题目:Electrocaloric Cooling: From Materials to Devices
时间:2018年12月17日 9:30
地点:suncitygroup太阳新城官网 振华会议室
邀请人:钱小石副教授(制冷与低温工程研究所)
Biography
Qiming Zhang (Q. M. Zhang) is a Distinguished Professor of Electrical Engineering at Penn State University,
USA. He is a fellow of IEEE and APS. Since1991, he has been a faculty at Penn State. In addition, he has held tenured professor positions at University of California at Los Angles and University of Pittsburgh. He has conducted advanced researches covering polymers and nanocomposites for energy storage and high voltage applications, electrocaloric effect and solid state cooling devices, actuators, sensors, transducers, energy harvesting, polymer thin film devices and MEMS, and electro-optic and photonic devices.

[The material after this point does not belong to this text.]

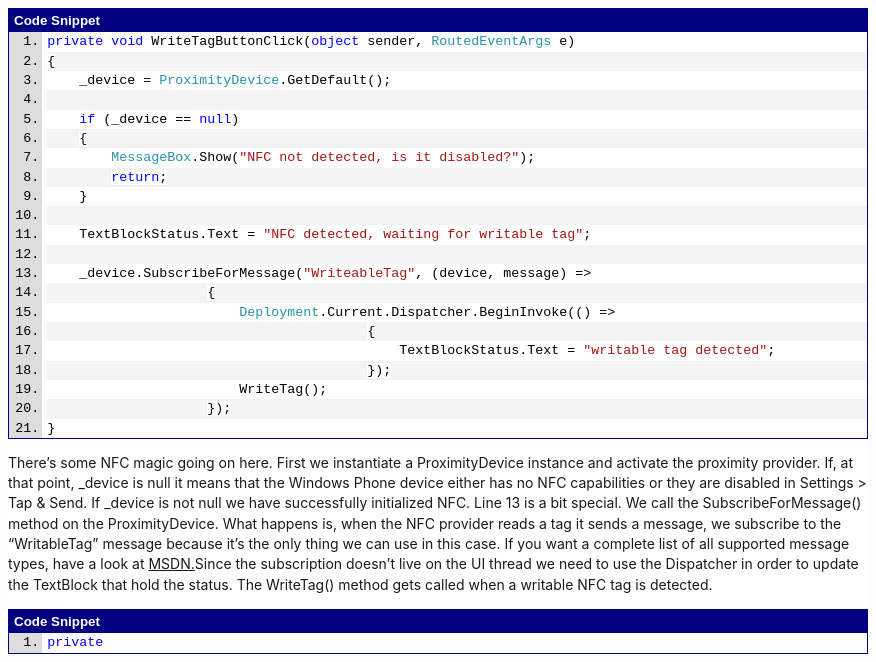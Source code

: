 <div style="border: #000080 1px solid; color: #000; font-family: 'Courier New', Courier, Monospace; font-size: 10pt"> <div style="background: #000080; color: #fff; font-family: Verdana, Tahoma, Arial, sans-serif; font-weight: bold; padding: 2px 5px">Code Snippet</div> <div style="background: #ddd; max-height: 500px; overflow: auto"> <ol start="1" style="background: #ffffff; margin: 0 0 0 2.5em; padding: 0 0 0 5px;"> <li><span style="background:#ffffff;color:#0000ff">private</span><span style="background:#ffffff;color:#000000"> </span><span style="background:#ffffff;color:#0000ff">void</span><span style="background:#ffffff;color:#000000"> WriteTagButtonClick(</span><span style="background:#ffffff;color:#0000ff">object</span><span style="background:#ffffff;color:#000000"> sender, </span><span style="background:#ffffff;color:#2b91af">RoutedEventArgs</span><span style="background:#ffffff;color:#000000"> e)</span></li> <li style="background: #f3f3f3"><span style="background:#ffffff;color:#000000">{</span></li> <li>    <span style="background:#ffffff;color:#000000">_device = </span><span style="background:#ffffff;color:#2b91af">ProximityDevice</span><span style="background:#ffffff;color:#000000">.GetDefault();</span></li> <li style="background: #f3f3f3">&nbsp;</li> <li>    <span style="background:#ffffff;color:#000000"></span><span style="background:#ffffff;color:#0000ff">if</span><span style="background:#ffffff;color:#000000"> (_device == </span><span style="background:#ffffff;color:#0000ff">null</span><span style="background:#ffffff;color:#000000">)</span></li> <li style="background: #f3f3f3">    <span style="background:#ffffff;color:#000000">{</span></li> <li>        <span style="background:#ffffff;color:#000000"></span><span style="background:#ffffff;color:#2b91af">MessageBox</span><span style="background:#ffffff;color:#000000">.Show(</span><span style="background:#ffffff;color:#a31515">&quot;NFC not detected, is it disabled?&quot;</span><span style="background:#ffffff;color:#000000">);</span></li> <li style="background: #f3f3f3">        <span style="background:#ffffff;color:#000000"></span><span style="background:#ffffff;color:#0000ff">return</span><span style="background:#ffffff;color:#000000">;</span></li> <li>    <span style="background:#ffffff;color:#000000">}</span></li> <li style="background: #f3f3f3">&nbsp;</li> <li>    <span style="background:#ffffff;color:#000000">TextBlockStatus.Text = </span><span style="background:#ffffff;color:#a31515">&quot;NFC detected, waiting for writable tag&quot;</span><span style="background:#ffffff;color:#000000">;</span></li> <li style="background: #f3f3f3">&nbsp;</li> <li>    <span style="background:#ffffff;color:#000000">_device.SubscribeForMessage(</span><span style="background:#ffffff;color:#a31515">&quot;WriteableTag&quot;</span><span style="background:#ffffff;color:#000000">, (device, message) =&gt;</span></li> <li style="background: #f3f3f3">                    <span style="background:#ffffff;color:#000000">{</span></li> <li>                        <span style="background:#ffffff;color:#000000"></span><span style="background:#ffffff;color:#2b91af">Deployment</span><span style="background:#ffffff;color:#000000">.Current.Dispatcher.BeginInvoke(() =&gt;</span></li> <li style="background: #f3f3f3">                                        <span style="background:#ffffff;color:#000000">{</span></li> <li>                                            <span style="background:#ffffff;color:#000000">TextBlockStatus.Text = </span><span style="background:#ffffff;color:#a31515">&quot;writable tag detected&quot;</span><span style="background:#ffffff;color:#000000">;</span></li> <li style="background: #f3f3f3">                                        <span style="background:#ffffff;color:#000000">});</span></li> <li>                        <span style="background:#ffffff;color:#000000">WriteTag();</span></li> <li style="background: #f3f3f3">                    <span style="background:#ffffff;color:#000000">});</span></li> <li><span style="background:#ffffff;color:#000000">}</span></li> </ol> </div> </div> </div>  <p>There’s some NFC magic going on here. First we instantiate a ProximityDevice instance and activate the proximity provider. If, at that point, _device is null it means that the Windows Phone device either has no NFC capabilities or they are disabled in Settings &gt; Tap &amp; Send. If _device is not null we have successfully initialized NFC. Line 13 is a bit special. We call the SubscribeForMessage() method on the ProximityDevice. What happens is, when the NFC provider reads a tag it sends a message, we subscribe to the “WritableTag” message because it’s the only thing we can use in this case. If you want a complete list of all supported message types, have a look at <a href="http://msdn.microsoft.com/en-us/library/windows/apps/xaml/hh701129.aspx" target="_blank">MSDN.</a>Since the subscription doesn’t live on the UI thread we need to use the Dispatcher in order to update the TextBlock that hold the status. The WriteTag() method gets called when a writable NFC tag is detected.</p>  <p>   <div id="scid:9ce6104f-a9aa-4a17-a79f-3a39532ebf7c:e96615a2-9eef-4975-8deb-14fe2884c203" class="wlWriterEditableSmartContent" style="float: none; padding-bottom: 0px; padding-top: 0px; padding-left: 0px; margin: 0px; display: inline; padding-right: 0px"> <div style="border: #000080 1px solid; color: #000; font-family: 'Courier New', Courier, Monospace; font-size: 10pt"> <div style="background: #000080; color: #fff; font-family: Verdana, Tahoma, Arial, sans-serif; font-weight: bold; padding: 2px 5px">Code Snippet</div> <div style="background: #ddd; max-height: 500px; overflow: auto"> <ol start="1" style="background: #ffffff; margin: 0 0 0 2.5em; padding: 0 0 0 5px;"> <li><span style="background:#ffffff;color:#0000ff">private</span><span style="background:#ffffff;color:#000000">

He has more than 450 publications, including 5 papers in Science and Nature, and 20 patents in these areas. He has invented a class of electroactive polymers, possessing giant electroactuation and the highest dielectric constant among all the known polymers, suitable for energy storage (Science 280, 2101(1998)). The polymers has been commercialized by Arkema. Zhang founded a technology company, StrategicPolymer Science, Inc.(now Novasentis), which has successfully commercialized the electroactive polymer actuator products for wearable, haptics, and IOT applications. He also made breakthrough and discovered giant electrocaloric effect in a class of polymers(Science 2008). Solid state electrocaloric cooling offers high efficiency, compact size, and zero-greenhouse gas emission, leading to wearable and personal coolers, and flat panel air conditioners.
Abstract
The direct and efficient coupling between the electric signals and the elastic, thermal, optical and magnetic signals in ferroelectrics makes them attractive for exploring a broad range of cross-coupling phenomena which have great promise for new device technologies. This talk will present recent breakthroughs and advances in ferroelectrics with giant electrocaloric effect and device works enabled by these novel materials. Solid-state electrocaloric (EC) cooling technologies, a compact, quiet, efficient, and distributed 21st century technology that emits no greenhouse gases, have the potential to replace vapor compression cooling (VCC), a bulky, noisy, inefficient, and centralized 19th century technology that emits 177 million metric tons of CO2 per year. The talk will present the potential of the solid state EC cooling in enabling distributed/localized climate control and cooling (in buildings, vehicles, and data centers), personal/wearable cooling, and affordable localized water harvesting/generation which provides access to clean water in the world. All of these will save energy, improve productivity, protect human health, and mitigate the impacts of global warming.